Data supplied below:

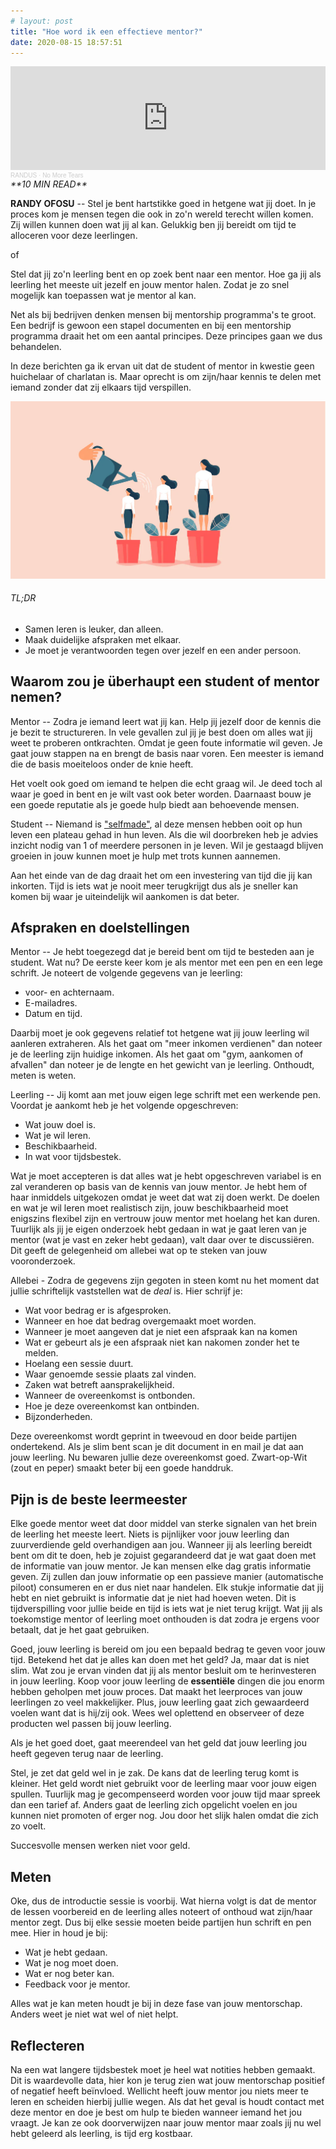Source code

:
 ```yaml
---
# layout: post
title: "Hoe word ik een effectieve mentor?"
date: 2020-08-15 18:57:51
---
```


<iframe width="100%" height="166" scrolling="no" frameborder="no" allow="autoplay" src="https://w.soundcloud.com/player/?url=https%3A//api.soundcloud.com/tracks/864575497&color=%23daa51f&auto_play=false&hide_related=false&show_comments=true&show_user=true&show_reposts=false&show_teaser=true"></iframe><div style="font-size: 10px; color: #cccccc;line-break: anywhere;word-break: normal;overflow: hidden;white-space: nowrap;text-overflow: ellipsis; font-family: Interstate,Lucida Grande,Lucida Sans Unicode,Lucida Sans,Garuda,Verdana,Tahoma,sans-serif;font-weight: 100;"><a href="https://soundcloud.com/randus95" title="RANDUS" target="_blank" style="color: #cccccc; text-decoration: none;">RANDUS</a> · <a href="https://soundcloud.com/randus95/byron" title="No More Tears" target="_blank" style="color: #cccccc; text-decoration: none;">No More Tears</a></div>

<link rel="stylesheet" href="https://cdnjs.cloudflare.com/ajax/libs/font-awesome/4.7.0/css/font-awesome.min.css">
<i class="fa fa-clock-o" aria-hidden="true" style="fontsize:20px"> **10 MIN READ**</i>

**RANDY OFOSU** -- Stel je bent hartstikke goed in hetgene wat jij doet. In je proces kom je mensen tegen die ook in zo'n wereld terecht willen komen. Zij willen kunnen doen wat jij al kan. Gelukkig ben jij bereidt om tijd te alloceren voor deze leerlingen.

of

Stel dat jij zo'n leerling bent en op zoek bent naar een mentor. Hoe ga jij als leerling het meeste uit jezelf en jouw mentor halen. Zodat je zo snel mogelijk kan toepassen wat je mentor al kan.

Net als bij bedrijven denken mensen bij mentorship programma's te groot. Een bedrijf is gewoon een stapel documenten en bij een mentorship programma draait het om een aantal principes. Deze principes gaan we dus behandelen.

In deze berichten ga ik ervan uit dat de student of mentor in kwestie geen huichelaar of charlatan is. Maar oprecht is om zijn/haar kennis te delen met iemand zonder dat zij elkaars tijd verspillen.

<img src="/assets/img/Mentorship.jpg" alt="Help je mentee groeien" title="Een groeiende leerling.">

###### TL;DR

- Samen leren is leuker, dan alleen.
- Maak duidelijke afspraken met elkaar.
- Je moet je verantwoorden tegen over jezelf en een ander persoon.

## Waarom zou je überhaupt een student of mentor nemen?

Mentor -- Zodra je iemand leert wat jij kan. Help jij jezelf door de kennis die je bezit te structureren. In vele gevallen zul jij je best doen om alles wat jij weet te proberen ontkrachten. Omdat je geen foute informatie wil geven. Je gaat jouw stappen na en brengt de basis naar voren. Een meester is iemand die de basis moeiteloos onder de knie heeft. 

Het voelt ook goed om iemand te helpen die echt graag wil. Je deed toch al waar je goed in bent en je wilt vast ook beter worden. Daarnaast bouw je een goede reputatie als je goede hulp biedt aan behoevende mensen. 

Student -- Niemand is <a href="https://www.businessinsider.nl/youngest-self-made-billionaires-kylie-jenner-mark-zuckerberg-2019-3?international=true&r=US" target="_blank"> "selfmade"</a>, al deze mensen hebben ooit op hun leven een plateau gehad in hun leven. Als die wil doorbreken heb je advies inzicht nodig van 1 of meerdere personen in je leven. Wil je gestaagd blijven groeien in jouw kunnen moet je hulp met trots kunnen aannemen. 

Aan het einde van de dag draait het om een investering van tijd die jij kan inkorten. Tijd is iets wat je nooit meer terugkrijgt dus als je sneller kan komen bij waar je uiteindelijk wil aankomen is dat beter.

## Afspraken en doelstellingen

Mentor -- Je hebt toegezegd dat je bereid bent om tijd te besteden aan je student. Wat nu? De eerste keer kom je als mentor met een pen en een lege schrift. Je noteert de volgende gegevens van je leerling:

- voor- en achternaam.
- E-mailadres.
- Datum en tijd.

Daarbij moet je ook gegevens relatief tot hetgene wat jij jouw leerling wil aanleren extraheren. Als het gaat om "meer inkomen verdienen" dan noteer je de leerling zijn huidige inkomen. Als het gaat om "gym, aankomen of afvallen" dan noteer je de lengte en het gewicht van je leerling. Onthoudt, meten is weten.

Leerling -- Jij komt aan met jouw eigen lege schrift met een werkende pen. Voordat je aankomt heb je het volgende opgeschreven:

- Wat jouw doel is.
- Wat je wil leren.
- Beschikbaarheid.
- In wat voor tijdsbestek.

Wat je moet accepteren is dat alles wat je hebt opgeschreven variabel is en zal veranderen op basis van de kennis van jouw mentor. Je hebt hem of haar inmiddels uitgekozen omdat je weet dat wat zij doen werkt. De doelen en wat je wil leren moet realistisch zijn, jouw beschikbaarheid moet enigszins flexibel zijn en vertrouw jouw mentor met hoelang het kan duren. Tuurlijk als jij je eigen onderzoek hebt gedaan in wat je gaat leren van je mentor (wat je vast en zeker hebt gedaan), valt daar over te discussiëren. Dit geeft de gelegenheid om allebei wat op te steken van jouw vooronderzoek.

Allebei - Zodra de gegevens zijn gegoten in steen komt nu het moment dat jullie schriftelijk vaststellen wat de _deal_ is. Hier schrijf je:

- Wat voor bedrag er is afgesproken.
- Wanneer en hoe dat bedrag overgemaakt moet worden.
- Wanneer je moet aangeven dat je niet een afspraak kan na komen 
- Wat er gebeurt als je een afspraak niet kan nakomen zonder het te melden.
- Hoelang een sessie duurt.
- Waar genoemde sessie plaats zal vinden.
- Zaken wat betreft aansprakelijkheid.
- Wanneer de overeenkomst is ontbonden. 
- Hoe je deze overeenkomst kan ontbinden.
- Bijzonderheden.

Deze overeenkomst wordt geprint in tweevoud en door beide partijen ondertekend. Als je slim bent scan je dit document in en mail je dat aan jouw leerling. Nu bewaren jullie deze overeenkomst goed. Zwart-op-Wit (zout en peper) smaakt beter bij een goede handdruk.

## Pijn is de beste leermeester

Elke goede mentor weet dat door middel van sterke signalen van het brein de leerling het meeste leert. Niets is pijnlijker voor jouw leerling dan zuurverdiende geld overhandigen aan jou. Wanneer jij als leerling bereidt bent om dit te doen, heb je zojuist gegarandeerd dat je wat gaat doen met de informatie van jouw mentor. Je kan mensen elke dag gratis informatie geven. Zij zullen dan jouw informatie op een passieve manier (automatische piloot) consumeren en er dus niet naar handelen. Elk stukje informatie dat jij hebt en niet gebruikt is informatie dat je niet had hoeven weten. Dit is tijdverspilling voor jullie beide en tijd is iets wat je niet terug krijgt. Wat jij als toekomstige mentor of leerling moet onthouden is dat zodra je ergens voor betaalt, dat je het gaat gebruiken.

Goed, jouw leerling is bereid om jou een bepaald bedrag te geven voor jouw tijd. Betekend het dat je alles kan doen met het geld? Ja, maar dat is niet slim. Wat zou je ervan vinden dat jij als mentor besluit om te herinvesteren in jouw leerling. Koop voor jouw leerling de **essentiële** dingen die jou enorm hebben geholpen met jouw proces. Dat maakt het leerproces van jouw leerlingen zo veel makkelijker. Plus, jouw leerling gaat zich gewaardeerd voelen want dat is hij/zij ook. Wees wel oplettend en observeer of deze producten wel passen bij jouw leerling.

Als je het goed doet, gaat meerendeel van het geld dat jouw leerling jou heeft gegeven terug naar de leerling.

Stel, je zet dat geld wel in je zak. De kans dat de leerling terug komt is kleiner. Het geld wordt niet gebruikt voor de leerling maar voor jouw eigen spullen. Tuurlijk mag je gecompenseerd worden voor jouw tijd maar spreek dan een tarief af. Anders gaat de leerling zich opgelicht voelen en jou kunnen niet promoten of erger nog. Jou door het slijk halen omdat die zich zo voelt.

Succesvolle mensen werken niet voor geld.

## Meten

Oke, dus de introductie sessie is voorbij. Wat hierna volgt is dat de mentor de lessen voorbereid en de leerling alles noteert of onthoud wat zijn/haar mentor zegt. Dus bij elke sessie moeten beide partijen hun schrift en pen mee. Hier in houd je bij:
- Wat je hebt gedaan.
- Wat je nog moet doen.
- Wat er nog beter kan.
- Feedback voor je mentor.

Alles wat je kan meten houdt je bij in deze fase van jouw mentorschap. Anders weet je niet wat wel of niet helpt.

## Reflecteren

Na een wat langere tijdsbestek moet je heel wat notities hebben gemaakt. Dit is waardevolle data, hier kon je terug zien wat jouw mentorschap positief of negatief heeft beïnvloed. Wellicht heeft jouw mentor jou niets meer te leren en scheiden hierbij jullie wegen. Als dat het geval is houdt contact met deze mentor en doe je best om hulp te bieden wanneer iemand het jou vraagt. Je kan ze ook doorverwijzen naar jouw mentor maar zoals jij nu wel hebt geleerd als leerling, is tijd erg kostbaar.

End of Data supplied.

### Work request
Return exactly the lines above from the line that has "Daarbij moet je" through the line that has "## Pijn is de beste leermeester", inclusive, and nothing else.

### Response to the task
Daarbij moet je ook gegevens relatief tot hetgene wat jij jouw leerling wil aanleren extraheren. Als het gaat om "meer inkomen verdienen" dan noteer je de leerling zijn huidige inkomen. Als het gaat om "gym, aankomen of afvallen" dan noteer je de lengte en het gewicht van je leerling. Onthoudt, meten is weten.

Leerling -- Jij komt aan met jouw eigen lege schrift met een werkende pen. Voordat je aankomt heb je het volgende opgeschreven:

- Wat jouw doel is.
- Wat je wil leren.
- Beschikbaarheid.
- In wat voor tijdsbestek.

Wat je moet accepteren is dat alles wat je hebt opgeschreven variabel is en zal veranderen op basis van de kennis van jouw mentor. Je hebt hem of haar inmiddels uitgekozen omdat je weet dat wat zij doen werkt. De doelen en wat je wil leren moet realistisch zijn, jouw beschikbaarheid moet enigszins flexibel zijn en vertrouw jouw mentor met hoelang het kan duren. Tuurlijk als jij je eigen onderzoek hebt gedaan in wat je gaat leren van je mentor (wat je vast en zeker hebt gedaan), valt daar over te discussiëren. Dit geeft de gelegenheid om allebei wat op te steken van jouw vooronderzoek.

Allebei - Zodra de gegevens zijn gegoten in steen komt nu het moment dat jullie schriftelijk vaststellen wat de _deal_ is. Hier schrijf je:

- Wat voor bedrag er is afgesproken.
- Wanneer en hoe dat bedrag overgemaakt moet worden.
- Wanneer je moet aangeven dat je niet een afspraak kan na komen 
- Wat er gebeurt als je een afspraak niet kan nakomen zonder het te melden.
- Hoelang een sessie duurt.
- Waar genoemde sessie plaats zal vinden.
- Zaken wat betreft aansprakelijkheid.
- Wanneer de overeenkomst is ontbonden. 
- Hoe je deze overeenkomst kan ontbinden.
- Bijzonderheden.

Deze overeenkomst wordt geprint in tweevoud en door beide partijen ondertekend. Als je slim bent scan je dit document in en mail je dat aan jouw leerling. Nu bewaren jullie deze overeenkomst goed. Zwart-op-Wit (zout en peper) smaakt beter bij een goede handdruk.

## Pijn is de beste leermeester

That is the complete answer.